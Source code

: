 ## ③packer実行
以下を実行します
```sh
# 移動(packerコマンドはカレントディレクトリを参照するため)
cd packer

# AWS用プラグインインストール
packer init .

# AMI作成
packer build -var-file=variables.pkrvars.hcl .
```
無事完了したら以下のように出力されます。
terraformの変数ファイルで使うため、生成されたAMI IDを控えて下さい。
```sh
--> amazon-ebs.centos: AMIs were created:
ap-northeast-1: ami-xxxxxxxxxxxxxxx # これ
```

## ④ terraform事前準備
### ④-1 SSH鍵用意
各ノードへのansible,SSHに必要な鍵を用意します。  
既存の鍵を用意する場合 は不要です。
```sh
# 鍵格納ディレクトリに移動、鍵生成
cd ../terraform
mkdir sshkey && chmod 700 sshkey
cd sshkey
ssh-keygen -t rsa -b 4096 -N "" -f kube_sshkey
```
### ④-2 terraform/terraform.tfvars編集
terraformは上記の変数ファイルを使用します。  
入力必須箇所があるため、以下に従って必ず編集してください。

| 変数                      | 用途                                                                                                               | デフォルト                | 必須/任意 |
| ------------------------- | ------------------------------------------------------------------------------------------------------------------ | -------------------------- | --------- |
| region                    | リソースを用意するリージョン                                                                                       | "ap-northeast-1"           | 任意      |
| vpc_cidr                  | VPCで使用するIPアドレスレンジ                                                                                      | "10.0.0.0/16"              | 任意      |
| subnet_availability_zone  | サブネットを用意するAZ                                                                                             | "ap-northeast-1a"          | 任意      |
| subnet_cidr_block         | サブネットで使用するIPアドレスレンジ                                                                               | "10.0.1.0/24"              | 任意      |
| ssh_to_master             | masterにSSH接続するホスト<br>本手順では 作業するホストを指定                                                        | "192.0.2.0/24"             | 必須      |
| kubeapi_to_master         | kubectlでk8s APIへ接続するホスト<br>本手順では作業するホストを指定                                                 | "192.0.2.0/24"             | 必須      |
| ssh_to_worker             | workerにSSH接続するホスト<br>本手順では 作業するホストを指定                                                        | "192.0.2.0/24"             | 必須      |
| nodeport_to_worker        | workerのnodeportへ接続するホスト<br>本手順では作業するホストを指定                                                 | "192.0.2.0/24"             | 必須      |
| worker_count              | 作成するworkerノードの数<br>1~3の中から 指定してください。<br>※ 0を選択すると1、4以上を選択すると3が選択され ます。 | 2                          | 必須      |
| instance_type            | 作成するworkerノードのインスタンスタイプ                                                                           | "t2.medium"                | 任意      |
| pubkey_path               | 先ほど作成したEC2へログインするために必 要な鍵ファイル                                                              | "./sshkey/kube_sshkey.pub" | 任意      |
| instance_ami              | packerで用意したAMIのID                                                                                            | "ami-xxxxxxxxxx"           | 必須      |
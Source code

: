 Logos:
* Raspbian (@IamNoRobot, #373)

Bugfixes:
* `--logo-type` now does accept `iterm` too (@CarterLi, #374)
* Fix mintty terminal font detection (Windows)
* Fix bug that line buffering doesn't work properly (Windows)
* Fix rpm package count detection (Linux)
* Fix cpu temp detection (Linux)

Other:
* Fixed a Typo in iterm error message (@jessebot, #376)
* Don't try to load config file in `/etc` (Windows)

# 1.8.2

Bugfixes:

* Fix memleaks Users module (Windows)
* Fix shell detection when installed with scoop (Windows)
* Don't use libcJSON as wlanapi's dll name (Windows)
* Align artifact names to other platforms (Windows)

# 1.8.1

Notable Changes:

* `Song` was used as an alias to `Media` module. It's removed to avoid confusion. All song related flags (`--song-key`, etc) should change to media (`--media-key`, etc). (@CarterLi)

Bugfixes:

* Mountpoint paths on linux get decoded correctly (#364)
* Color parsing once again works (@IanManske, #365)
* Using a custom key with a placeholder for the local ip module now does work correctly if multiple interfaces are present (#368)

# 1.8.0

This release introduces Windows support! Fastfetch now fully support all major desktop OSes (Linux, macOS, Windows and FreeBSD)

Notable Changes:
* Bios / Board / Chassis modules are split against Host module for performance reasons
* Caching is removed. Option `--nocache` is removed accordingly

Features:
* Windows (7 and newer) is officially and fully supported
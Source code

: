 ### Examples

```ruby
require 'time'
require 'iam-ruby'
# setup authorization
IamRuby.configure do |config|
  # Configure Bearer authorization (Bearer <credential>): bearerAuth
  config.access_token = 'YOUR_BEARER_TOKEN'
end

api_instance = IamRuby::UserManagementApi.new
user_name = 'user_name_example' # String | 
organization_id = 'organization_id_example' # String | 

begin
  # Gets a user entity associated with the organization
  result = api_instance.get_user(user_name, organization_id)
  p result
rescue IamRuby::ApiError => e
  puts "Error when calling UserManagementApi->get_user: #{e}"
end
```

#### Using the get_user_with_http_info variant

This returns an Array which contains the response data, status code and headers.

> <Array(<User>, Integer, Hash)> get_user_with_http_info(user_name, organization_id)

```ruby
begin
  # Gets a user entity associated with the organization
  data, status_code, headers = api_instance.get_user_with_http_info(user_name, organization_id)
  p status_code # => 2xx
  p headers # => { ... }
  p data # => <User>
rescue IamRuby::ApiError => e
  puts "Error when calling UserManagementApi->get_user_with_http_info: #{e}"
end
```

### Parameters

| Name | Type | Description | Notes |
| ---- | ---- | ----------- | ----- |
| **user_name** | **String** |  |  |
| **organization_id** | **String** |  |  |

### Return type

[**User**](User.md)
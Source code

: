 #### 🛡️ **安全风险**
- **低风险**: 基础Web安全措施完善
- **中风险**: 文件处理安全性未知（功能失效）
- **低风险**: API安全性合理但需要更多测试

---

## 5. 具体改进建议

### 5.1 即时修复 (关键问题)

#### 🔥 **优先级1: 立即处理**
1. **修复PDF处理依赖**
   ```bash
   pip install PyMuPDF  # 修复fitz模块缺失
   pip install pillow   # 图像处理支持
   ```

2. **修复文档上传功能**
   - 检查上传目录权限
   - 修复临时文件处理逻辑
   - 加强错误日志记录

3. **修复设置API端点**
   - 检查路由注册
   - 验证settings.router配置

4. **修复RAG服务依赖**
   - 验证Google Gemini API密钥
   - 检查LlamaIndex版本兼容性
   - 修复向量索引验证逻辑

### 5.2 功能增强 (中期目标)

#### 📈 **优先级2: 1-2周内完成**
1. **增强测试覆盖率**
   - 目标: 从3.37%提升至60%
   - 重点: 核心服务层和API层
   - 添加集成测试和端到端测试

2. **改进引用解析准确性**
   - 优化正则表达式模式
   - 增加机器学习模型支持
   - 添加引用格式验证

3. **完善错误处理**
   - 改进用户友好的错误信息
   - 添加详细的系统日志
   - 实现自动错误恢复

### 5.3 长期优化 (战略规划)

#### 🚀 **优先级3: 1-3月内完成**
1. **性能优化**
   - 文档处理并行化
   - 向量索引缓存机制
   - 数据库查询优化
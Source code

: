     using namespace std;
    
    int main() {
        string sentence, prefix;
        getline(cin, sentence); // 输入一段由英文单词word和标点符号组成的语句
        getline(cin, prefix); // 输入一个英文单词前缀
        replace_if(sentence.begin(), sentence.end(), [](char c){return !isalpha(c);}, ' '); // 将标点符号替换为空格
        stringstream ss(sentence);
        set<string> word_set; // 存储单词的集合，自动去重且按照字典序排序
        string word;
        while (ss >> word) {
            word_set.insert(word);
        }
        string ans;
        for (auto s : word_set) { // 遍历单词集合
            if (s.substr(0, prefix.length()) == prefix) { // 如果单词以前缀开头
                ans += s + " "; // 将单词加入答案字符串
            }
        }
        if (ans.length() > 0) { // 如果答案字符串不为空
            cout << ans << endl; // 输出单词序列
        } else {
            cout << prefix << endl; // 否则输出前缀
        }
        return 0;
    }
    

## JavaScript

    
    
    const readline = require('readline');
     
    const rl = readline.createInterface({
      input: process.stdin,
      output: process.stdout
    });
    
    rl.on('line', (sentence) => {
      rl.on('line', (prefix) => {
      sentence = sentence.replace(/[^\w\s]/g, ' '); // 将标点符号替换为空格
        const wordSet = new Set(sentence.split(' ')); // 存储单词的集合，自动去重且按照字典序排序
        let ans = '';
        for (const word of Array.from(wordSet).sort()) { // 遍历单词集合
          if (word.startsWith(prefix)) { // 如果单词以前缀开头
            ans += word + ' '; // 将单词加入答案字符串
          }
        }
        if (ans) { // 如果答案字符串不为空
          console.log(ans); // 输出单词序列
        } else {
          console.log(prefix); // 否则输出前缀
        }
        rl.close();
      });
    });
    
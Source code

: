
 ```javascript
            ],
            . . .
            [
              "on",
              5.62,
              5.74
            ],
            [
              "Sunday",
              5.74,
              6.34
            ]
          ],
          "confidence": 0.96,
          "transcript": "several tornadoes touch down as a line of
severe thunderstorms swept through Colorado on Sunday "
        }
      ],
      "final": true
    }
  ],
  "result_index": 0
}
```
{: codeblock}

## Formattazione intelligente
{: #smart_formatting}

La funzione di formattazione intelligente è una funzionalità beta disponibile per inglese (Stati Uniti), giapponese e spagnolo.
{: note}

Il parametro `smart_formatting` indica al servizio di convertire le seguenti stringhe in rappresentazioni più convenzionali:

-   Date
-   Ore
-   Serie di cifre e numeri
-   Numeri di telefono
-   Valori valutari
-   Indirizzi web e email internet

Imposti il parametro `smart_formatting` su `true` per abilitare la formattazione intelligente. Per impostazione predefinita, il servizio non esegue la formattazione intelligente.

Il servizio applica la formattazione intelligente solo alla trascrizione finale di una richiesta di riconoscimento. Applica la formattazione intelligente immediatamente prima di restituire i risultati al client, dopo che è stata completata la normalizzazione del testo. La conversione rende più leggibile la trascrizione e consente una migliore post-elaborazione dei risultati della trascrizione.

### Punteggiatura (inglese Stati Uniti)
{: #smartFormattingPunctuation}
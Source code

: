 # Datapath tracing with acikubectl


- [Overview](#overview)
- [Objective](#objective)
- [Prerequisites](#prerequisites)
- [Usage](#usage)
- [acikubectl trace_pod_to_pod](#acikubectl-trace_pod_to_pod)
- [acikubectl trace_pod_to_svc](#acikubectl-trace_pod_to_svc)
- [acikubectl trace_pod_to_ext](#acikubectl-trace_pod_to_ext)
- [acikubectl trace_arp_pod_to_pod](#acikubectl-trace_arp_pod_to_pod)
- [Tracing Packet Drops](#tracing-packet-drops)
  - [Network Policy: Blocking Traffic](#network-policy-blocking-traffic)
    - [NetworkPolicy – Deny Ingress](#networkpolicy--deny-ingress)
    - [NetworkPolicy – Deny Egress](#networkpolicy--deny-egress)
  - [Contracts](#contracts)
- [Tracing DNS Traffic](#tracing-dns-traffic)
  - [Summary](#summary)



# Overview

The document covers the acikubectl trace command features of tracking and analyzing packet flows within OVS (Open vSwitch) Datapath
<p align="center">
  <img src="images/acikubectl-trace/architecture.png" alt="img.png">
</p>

****************

Note how many lines in the material hold the word "split", and give that number with nothing added.

2